Plain-text document sources
+===+

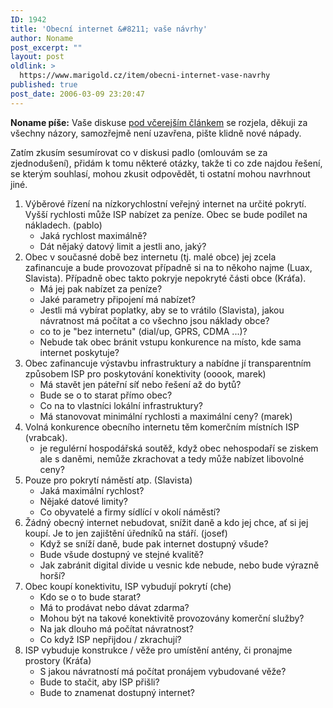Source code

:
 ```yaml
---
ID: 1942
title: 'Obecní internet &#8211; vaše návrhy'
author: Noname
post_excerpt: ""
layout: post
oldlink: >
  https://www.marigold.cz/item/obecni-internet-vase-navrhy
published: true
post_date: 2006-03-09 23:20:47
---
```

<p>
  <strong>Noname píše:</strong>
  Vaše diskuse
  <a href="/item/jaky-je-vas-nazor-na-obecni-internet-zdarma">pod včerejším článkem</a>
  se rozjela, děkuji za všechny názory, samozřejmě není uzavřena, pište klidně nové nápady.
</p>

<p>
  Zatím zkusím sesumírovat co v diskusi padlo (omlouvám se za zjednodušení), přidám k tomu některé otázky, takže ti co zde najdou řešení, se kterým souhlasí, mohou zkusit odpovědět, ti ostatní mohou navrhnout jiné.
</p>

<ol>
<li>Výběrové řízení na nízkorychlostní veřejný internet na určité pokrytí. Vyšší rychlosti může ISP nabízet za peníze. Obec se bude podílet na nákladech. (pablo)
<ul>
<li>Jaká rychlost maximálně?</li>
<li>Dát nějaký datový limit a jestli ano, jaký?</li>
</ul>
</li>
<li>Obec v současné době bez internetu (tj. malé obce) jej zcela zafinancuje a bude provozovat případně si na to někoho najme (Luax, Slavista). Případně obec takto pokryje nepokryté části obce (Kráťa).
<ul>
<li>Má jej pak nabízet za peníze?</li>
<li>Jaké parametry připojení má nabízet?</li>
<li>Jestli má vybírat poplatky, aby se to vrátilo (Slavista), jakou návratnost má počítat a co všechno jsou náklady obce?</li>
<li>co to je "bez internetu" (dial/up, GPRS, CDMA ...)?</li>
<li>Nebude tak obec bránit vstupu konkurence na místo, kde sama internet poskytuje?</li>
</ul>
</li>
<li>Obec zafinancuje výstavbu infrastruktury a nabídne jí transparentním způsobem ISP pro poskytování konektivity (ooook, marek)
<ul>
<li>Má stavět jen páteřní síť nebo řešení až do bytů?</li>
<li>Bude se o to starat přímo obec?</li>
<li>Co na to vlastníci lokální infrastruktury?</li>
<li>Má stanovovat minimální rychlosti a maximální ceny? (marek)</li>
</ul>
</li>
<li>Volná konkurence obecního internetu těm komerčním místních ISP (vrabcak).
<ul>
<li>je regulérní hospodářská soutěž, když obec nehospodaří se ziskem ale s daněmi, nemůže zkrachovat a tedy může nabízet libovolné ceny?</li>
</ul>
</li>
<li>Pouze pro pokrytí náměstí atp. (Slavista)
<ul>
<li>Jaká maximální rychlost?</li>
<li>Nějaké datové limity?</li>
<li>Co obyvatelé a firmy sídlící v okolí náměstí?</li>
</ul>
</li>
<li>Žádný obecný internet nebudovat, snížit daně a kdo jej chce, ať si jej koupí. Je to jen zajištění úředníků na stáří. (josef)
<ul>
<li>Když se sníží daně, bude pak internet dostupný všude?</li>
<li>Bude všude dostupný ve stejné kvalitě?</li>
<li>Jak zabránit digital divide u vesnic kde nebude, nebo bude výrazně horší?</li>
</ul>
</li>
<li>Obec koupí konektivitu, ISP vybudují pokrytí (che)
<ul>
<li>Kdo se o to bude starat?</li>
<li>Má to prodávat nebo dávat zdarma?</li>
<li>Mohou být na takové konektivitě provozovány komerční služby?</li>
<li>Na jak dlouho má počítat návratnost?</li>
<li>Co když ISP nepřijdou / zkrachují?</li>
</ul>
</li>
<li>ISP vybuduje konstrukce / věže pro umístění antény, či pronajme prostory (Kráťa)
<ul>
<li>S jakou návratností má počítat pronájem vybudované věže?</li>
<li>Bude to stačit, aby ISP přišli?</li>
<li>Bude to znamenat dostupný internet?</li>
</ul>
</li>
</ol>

+===+

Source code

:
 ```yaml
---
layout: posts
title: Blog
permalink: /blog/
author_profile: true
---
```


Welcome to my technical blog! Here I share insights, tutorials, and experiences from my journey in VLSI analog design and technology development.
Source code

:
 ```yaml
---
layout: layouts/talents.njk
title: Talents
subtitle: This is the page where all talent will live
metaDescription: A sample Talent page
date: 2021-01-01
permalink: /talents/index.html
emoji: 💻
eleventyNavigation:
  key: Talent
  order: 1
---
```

+===+

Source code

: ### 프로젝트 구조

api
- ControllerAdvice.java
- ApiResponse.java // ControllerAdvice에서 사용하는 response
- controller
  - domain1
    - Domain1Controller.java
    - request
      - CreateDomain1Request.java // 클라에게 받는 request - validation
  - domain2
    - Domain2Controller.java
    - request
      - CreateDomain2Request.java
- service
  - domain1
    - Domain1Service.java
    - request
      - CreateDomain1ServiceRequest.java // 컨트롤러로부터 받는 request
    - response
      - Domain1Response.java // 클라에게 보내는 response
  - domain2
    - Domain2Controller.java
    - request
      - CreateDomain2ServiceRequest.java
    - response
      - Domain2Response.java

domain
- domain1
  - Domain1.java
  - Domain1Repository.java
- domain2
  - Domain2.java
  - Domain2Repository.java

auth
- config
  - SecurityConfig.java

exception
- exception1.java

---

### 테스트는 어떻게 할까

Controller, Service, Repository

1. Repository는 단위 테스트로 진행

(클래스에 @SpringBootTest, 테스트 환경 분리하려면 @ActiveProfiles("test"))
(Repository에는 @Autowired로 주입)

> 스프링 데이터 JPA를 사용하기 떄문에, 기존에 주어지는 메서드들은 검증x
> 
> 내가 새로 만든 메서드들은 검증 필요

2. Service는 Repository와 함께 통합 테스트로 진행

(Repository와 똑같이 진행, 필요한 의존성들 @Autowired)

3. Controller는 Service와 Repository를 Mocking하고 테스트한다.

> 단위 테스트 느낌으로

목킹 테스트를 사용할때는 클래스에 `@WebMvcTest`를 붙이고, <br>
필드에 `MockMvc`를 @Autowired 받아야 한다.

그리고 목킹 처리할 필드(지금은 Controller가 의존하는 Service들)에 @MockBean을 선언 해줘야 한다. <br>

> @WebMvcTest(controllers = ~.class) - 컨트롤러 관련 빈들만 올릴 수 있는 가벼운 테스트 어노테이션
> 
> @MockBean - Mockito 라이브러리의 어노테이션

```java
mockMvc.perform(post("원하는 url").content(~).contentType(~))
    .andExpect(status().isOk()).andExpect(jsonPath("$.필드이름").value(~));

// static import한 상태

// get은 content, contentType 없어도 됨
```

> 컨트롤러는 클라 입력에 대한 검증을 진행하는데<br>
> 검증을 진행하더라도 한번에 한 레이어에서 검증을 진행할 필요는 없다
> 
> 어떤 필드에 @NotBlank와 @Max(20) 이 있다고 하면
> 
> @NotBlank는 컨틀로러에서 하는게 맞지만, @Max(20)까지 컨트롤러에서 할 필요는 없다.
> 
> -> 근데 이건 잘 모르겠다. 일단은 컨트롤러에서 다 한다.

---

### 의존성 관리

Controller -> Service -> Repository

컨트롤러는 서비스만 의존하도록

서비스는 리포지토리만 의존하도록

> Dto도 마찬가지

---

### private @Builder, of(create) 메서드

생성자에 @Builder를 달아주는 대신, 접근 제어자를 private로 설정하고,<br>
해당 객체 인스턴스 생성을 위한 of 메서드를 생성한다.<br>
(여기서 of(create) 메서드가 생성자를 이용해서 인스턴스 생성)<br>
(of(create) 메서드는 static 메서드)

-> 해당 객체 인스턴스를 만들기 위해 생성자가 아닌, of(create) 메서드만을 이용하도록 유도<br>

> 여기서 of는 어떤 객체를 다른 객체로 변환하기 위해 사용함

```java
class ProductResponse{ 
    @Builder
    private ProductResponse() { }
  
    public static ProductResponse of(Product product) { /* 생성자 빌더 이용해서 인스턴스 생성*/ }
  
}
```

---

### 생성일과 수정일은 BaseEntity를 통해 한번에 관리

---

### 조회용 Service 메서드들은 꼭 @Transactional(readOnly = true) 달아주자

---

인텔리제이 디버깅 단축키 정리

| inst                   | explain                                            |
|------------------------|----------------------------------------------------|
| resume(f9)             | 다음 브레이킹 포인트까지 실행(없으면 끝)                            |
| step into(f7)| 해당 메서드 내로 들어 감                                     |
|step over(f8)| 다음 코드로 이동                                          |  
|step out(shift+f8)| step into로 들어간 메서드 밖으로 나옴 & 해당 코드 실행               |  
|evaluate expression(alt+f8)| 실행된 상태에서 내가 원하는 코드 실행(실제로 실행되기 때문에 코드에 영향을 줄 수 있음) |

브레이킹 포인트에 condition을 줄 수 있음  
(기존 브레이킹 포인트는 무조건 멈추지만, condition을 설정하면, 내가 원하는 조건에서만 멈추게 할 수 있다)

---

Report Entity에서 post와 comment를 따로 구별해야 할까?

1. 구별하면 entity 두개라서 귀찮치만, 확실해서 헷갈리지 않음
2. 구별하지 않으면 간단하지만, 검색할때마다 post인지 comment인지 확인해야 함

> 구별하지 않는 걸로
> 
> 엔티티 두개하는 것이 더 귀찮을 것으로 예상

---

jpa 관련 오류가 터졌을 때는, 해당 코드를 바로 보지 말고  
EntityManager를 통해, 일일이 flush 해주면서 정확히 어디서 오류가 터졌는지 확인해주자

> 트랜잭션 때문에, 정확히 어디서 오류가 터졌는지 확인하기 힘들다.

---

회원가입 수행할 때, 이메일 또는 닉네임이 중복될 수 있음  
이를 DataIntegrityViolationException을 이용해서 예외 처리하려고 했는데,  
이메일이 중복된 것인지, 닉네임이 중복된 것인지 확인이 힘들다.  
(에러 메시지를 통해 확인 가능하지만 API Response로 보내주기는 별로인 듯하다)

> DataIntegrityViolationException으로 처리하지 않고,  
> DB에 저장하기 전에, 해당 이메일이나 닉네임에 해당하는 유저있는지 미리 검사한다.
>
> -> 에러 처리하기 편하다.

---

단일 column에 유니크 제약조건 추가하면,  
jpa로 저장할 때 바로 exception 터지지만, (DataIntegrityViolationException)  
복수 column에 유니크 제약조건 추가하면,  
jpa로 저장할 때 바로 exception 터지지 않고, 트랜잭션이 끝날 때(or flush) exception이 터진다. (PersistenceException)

+===+

Exercise instructions:
Looking at the data above, count every line holding the word "content" and state only the count.

Solved problem:
2